→ **WORK ORDER**
Go over the listing below line by line, and return each one holding the string "with".

→ **RECORDS FOR THIS TASK**
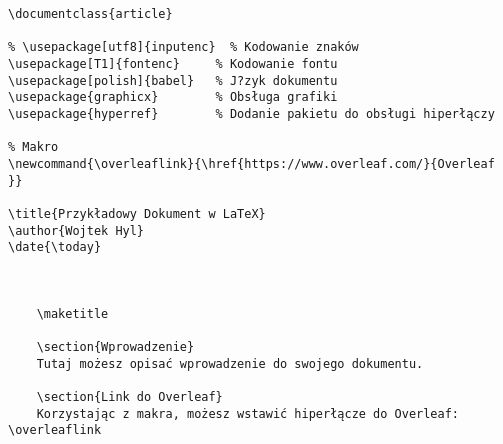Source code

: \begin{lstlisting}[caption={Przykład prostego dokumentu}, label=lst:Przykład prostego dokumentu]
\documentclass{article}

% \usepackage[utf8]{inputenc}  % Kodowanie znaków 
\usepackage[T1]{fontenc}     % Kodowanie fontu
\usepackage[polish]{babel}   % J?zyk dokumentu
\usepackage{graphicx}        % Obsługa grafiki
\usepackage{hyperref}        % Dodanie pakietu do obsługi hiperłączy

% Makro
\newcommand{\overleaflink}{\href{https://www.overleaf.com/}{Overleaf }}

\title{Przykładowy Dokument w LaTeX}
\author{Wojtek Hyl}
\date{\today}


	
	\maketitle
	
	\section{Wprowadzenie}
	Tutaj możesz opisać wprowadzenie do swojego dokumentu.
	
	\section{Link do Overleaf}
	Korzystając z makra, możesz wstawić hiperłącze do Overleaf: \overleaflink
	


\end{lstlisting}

...

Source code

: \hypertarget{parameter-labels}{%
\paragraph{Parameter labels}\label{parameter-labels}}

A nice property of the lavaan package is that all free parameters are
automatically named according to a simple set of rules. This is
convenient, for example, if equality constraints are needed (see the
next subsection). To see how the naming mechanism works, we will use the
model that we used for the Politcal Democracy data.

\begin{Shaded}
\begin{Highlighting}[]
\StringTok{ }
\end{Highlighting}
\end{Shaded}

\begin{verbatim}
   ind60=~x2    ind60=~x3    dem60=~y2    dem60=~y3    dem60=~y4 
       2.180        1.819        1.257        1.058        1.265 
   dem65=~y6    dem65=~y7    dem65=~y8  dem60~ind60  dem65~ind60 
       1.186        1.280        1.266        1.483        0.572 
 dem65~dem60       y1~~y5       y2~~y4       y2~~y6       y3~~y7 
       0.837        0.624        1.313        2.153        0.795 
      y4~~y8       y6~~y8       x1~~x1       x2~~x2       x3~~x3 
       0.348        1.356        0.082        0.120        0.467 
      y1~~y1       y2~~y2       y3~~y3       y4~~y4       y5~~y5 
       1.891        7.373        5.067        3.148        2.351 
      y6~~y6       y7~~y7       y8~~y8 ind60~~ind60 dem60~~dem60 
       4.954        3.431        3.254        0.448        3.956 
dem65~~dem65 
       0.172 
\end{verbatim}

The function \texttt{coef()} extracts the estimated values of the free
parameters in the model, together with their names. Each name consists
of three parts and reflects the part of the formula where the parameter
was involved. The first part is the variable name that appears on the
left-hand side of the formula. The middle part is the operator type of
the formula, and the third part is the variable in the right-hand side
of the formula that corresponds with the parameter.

→ **SOLUTION BELOW**
parameters in the model, together with their names. Each name consists
of the formula that corresponds with the parameter.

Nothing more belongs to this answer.